3-0 kazanmış bir takımdan maçın yıldızının kimin olmasını tahmin edersiniz? Ya hücuma dönük orta sahadan biri ya da forvetti oynayan futbolculardan biri.
Hayır... Dünkü karşılaşmanın yıldızı bunlardan biri değildi. Maçın yıldızı sağ bekte oynayan Roberto Hilbert’ti. Ben sağ bek diyorum ama Hilbert yalnız sağ bek oynamadı. Hem sağ bek hem de sağ açık hem de golcüydü. Defansif görevini yaptığı gibi orta sahadaki arkadaşlarına yardımcı oldu. Üstüne üstlük tüm bunlar yetmiyor gibi bir de müthiş bir gol attı.
İlk 45 dakikada çok koşan mücadele eden bir Beşiktaş izledik. Bu özellikleri taşıyan Beşiktaş’ı bütün sezon izleyeceğiz gibi. Ama siyah-beyazlılar, bu kadar mücadele etmesine rağmen çok net gol pozisyonu bulamadı. Santrfor oynayan Batuhan, hiçbir varlık gösteremedi.
Batuhan cepheden gelen toplar arkaya aşırılmaz. En son adam kim? Bu topları kime indiriyorsun? Büyük bir takıma geldin, şansını iyi kullan.
Gerçek Beşiktaş’ı ikinci yarı izledik. Bunda siyah-beyazlıların golü erken bulmasının da rolü çok büyüktü. Erken gelen gol Elazığspor’unda oyun disiplinini bozdu. Defans güvenliğini unutturdu. 1-0’dan sonra 1-1’i yakalamak için şuursuzca saldırdılar. Bu da Beşiktaş’ın işine geldi.
RAKİPLERİNİ BAYILTIR!
Duran top oldu mu Beşiktaş tribünleri yerinde duramıyor. Çünkü bu topları Manuel Fernandes kullanıyor. Nitekim Kartal’ın 2 golü de duran toptan geldi. Necip Uysal’ın kafa golü çok şıktı. Ona kocaman aferin...
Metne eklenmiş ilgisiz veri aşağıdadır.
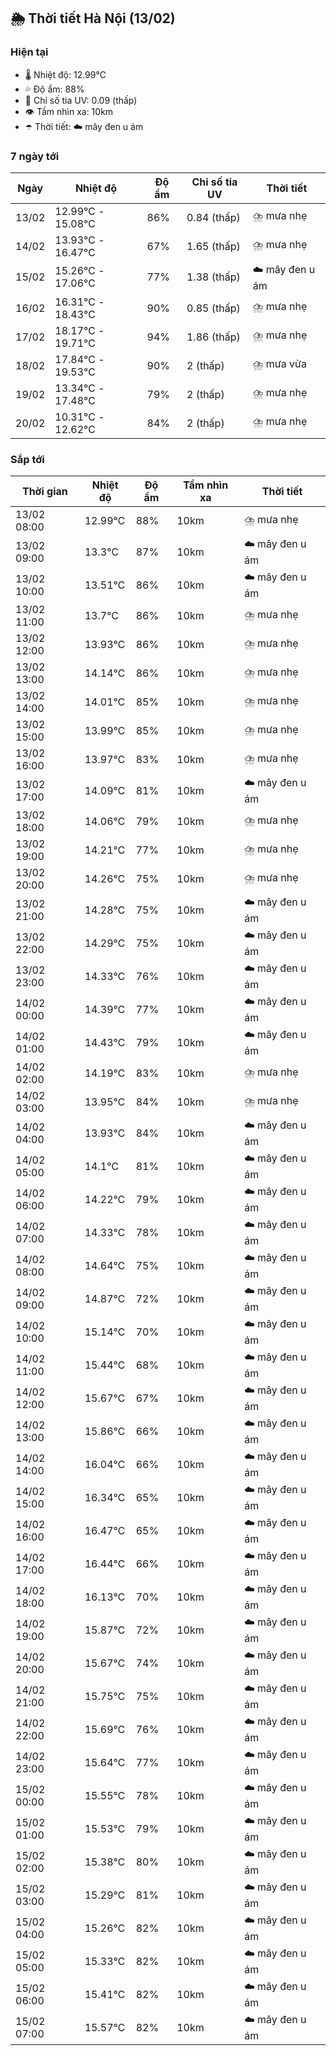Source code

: ## 🌦️ Thời tiết Hà Nội (13/02)

### Hiện tại

- 🌡️ Nhiệt độ: 12.99℃
- 💦 Độ ẩm: 88%
- 🌟 Chỉ số tia UV: 0.09 (thấp)
- 👁️ Tầm nhìn xa: 10km
- ☂️ Thời tiết: ☁️ mây đen u ám

### 7 ngày tới

| Ngày | Nhiệt độ | Độ ẩm | Chỉ số tia UV | Thời tiết |
| --- | --- | --- | --- | --- |
| 13/02 | 12.99℃ - 15.08℃ | 86% | 0.84 (thấp) | ⛈️ mưa nhẹ |
| 14/02 | 13.93℃ - 16.47℃ | 67% | 1.65 (thấp) | ⛈️ mưa nhẹ |
| 15/02 | 15.26℃ - 17.06℃ | 77% | 1.38 (thấp) | ☁️ mây đen u ám |
| 16/02 | 16.31℃ - 18.43℃ | 90% | 0.85 (thấp) | ⛈️ mưa nhẹ |
| 17/02 | 18.17℃ - 19.71℃ | 94% | 1.86 (thấp) | ⛈️ mưa nhẹ |
| 18/02 | 17.84℃ - 19.53℃ | 90% | 2 (thấp) | ⛈️ mưa vừa |
| 19/02 | 13.34℃ - 17.48℃ | 79% | 2 (thấp) | ⛈️ mưa nhẹ |
| 20/02 | 10.31℃ - 12.62℃ | 84% | 2 (thấp) | ⛈️ mưa nhẹ |

### Sắp tới

| Thời gian | Nhiệt độ | Độ ẩm | Tầm nhìn xa | Thời tiết |
| --- | --- | --- | --- | --- |
| 13/02 08:00 | 12.99℃ | 88% | 10km | ⛈️ mưa nhẹ |
| 13/02 09:00 | 13.3℃ | 87% | 10km | ☁️ mây đen u ám |
| 13/02 10:00 | 13.51℃ | 86% | 10km | ☁️ mây đen u ám |
| 13/02 11:00 | 13.7℃ | 86% | 10km | ⛈️ mưa nhẹ |
| 13/02 12:00 | 13.93℃ | 86% | 10km | ⛈️ mưa nhẹ |
| 13/02 13:00 | 14.14℃ | 86% | 10km | ⛈️ mưa nhẹ |
| 13/02 14:00 | 14.01℃ | 85% | 10km | ⛈️ mưa nhẹ |
| 13/02 15:00 | 13.99℃ | 85% | 10km | ⛈️ mưa nhẹ |
| 13/02 16:00 | 13.97℃ | 83% | 10km | ⛈️ mưa nhẹ |
| 13/02 17:00 | 14.09℃ | 81% | 10km | ☁️ mây đen u ám |
| 13/02 18:00 | 14.06℃ | 79% | 10km | ⛈️ mưa nhẹ |
| 13/02 19:00 | 14.21℃ | 77% | 10km | ⛈️ mưa nhẹ |
| 13/02 20:00 | 14.26℃ | 75% | 10km | ⛈️ mưa nhẹ |
| 13/02 21:00 | 14.28℃ | 75% | 10km | ☁️ mây đen u ám |
| 13/02 22:00 | 14.29℃ | 75% | 10km | ☁️ mây đen u ám |
| 13/02 23:00 | 14.33℃ | 76% | 10km | ☁️ mây đen u ám |
| 14/02 00:00 | 14.39℃ | 77% | 10km | ☁️ mây đen u ám |
| 14/02 01:00 | 14.43℃ | 79% | 10km | ☁️ mây đen u ám |
| 14/02 02:00 | 14.19℃ | 83% | 10km | ⛈️ mưa nhẹ |
| 14/02 03:00 | 13.95℃ | 84% | 10km | ⛈️ mưa nhẹ |
| 14/02 04:00 | 13.93℃ | 84% | 10km | ☁️ mây đen u ám |
| 14/02 05:00 | 14.1℃ | 81% | 10km | ☁️ mây đen u ám |
| 14/02 06:00 | 14.22℃ | 79% | 10km | ☁️ mây đen u ám |
| 14/02 07:00 | 14.33℃ | 78% | 10km | ☁️ mây đen u ám |
| 14/02 08:00 | 14.64℃ | 75% | 10km | ☁️ mây đen u ám |
| 14/02 09:00 | 14.87℃ | 72% | 10km | ☁️ mây đen u ám |
| 14/02 10:00 | 15.14℃ | 70% | 10km | ☁️ mây đen u ám |
| 14/02 11:00 | 15.44℃ | 68% | 10km | ☁️ mây đen u ám |
| 14/02 12:00 | 15.67℃ | 67% | 10km | ☁️ mây đen u ám |
| 14/02 13:00 | 15.86℃ | 66% | 10km | ☁️ mây đen u ám |
| 14/02 14:00 | 16.04℃ | 66% | 10km | ☁️ mây đen u ám |
| 14/02 15:00 | 16.34℃ | 65% | 10km | ☁️ mây đen u ám |
| 14/02 16:00 | 16.47℃ | 65% | 10km | ☁️ mây đen u ám |
| 14/02 17:00 | 16.44℃ | 66% | 10km | ☁️ mây đen u ám |
| 14/02 18:00 | 16.13℃ | 70% | 10km | ☁️ mây đen u ám |
| 14/02 19:00 | 15.87℃ | 72% | 10km | ☁️ mây đen u ám |
| 14/02 20:00 | 15.67℃ | 74% | 10km | ☁️ mây đen u ám |
| 14/02 21:00 | 15.75℃ | 75% | 10km | ☁️ mây đen u ám |
| 14/02 22:00 | 15.69℃ | 76% | 10km | ☁️ mây đen u ám |
| 14/02 23:00 | 15.64℃ | 77% | 10km | ☁️ mây đen u ám |
| 15/02 00:00 | 15.55℃ | 78% | 10km | ☁️ mây đen u ám |
| 15/02 01:00 | 15.53℃ | 79% | 10km | ☁️ mây đen u ám |
| 15/02 02:00 | 15.38℃ | 80% | 10km | ☁️ mây đen u ám |
| 15/02 03:00 | 15.29℃ | 81% | 10km | ☁️ mây đen u ám |
| 15/02 04:00 | 15.26℃ | 82% | 10km | ☁️ mây đen u ám |
| 15/02 05:00 | 15.33℃ | 82% | 10km | ☁️ mây đen u ám |
| 15/02 06:00 | 15.41℃ | 82% | 10km | ☁️ mây đen u ám |
| 15/02 07:00 | 15.57℃ | 82% | 10km | ☁️ mây đen u ám |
Ama Elazığ defansına da sormak lazım. Genç Necip kafa vururken siz ne yapıyorsunuz? Özetle Beşiktaş böyle koşmaya, mücadele etmeye, savaşmaya devam ettiği sürece rakip takım nefessizlikten bayılabilir.
Özetle Beşiktaş özellikle ikinci yarıda oynadığı coşkulu, iştahlı kararlı futboluyla 3 puanı fazlasıyla haketti.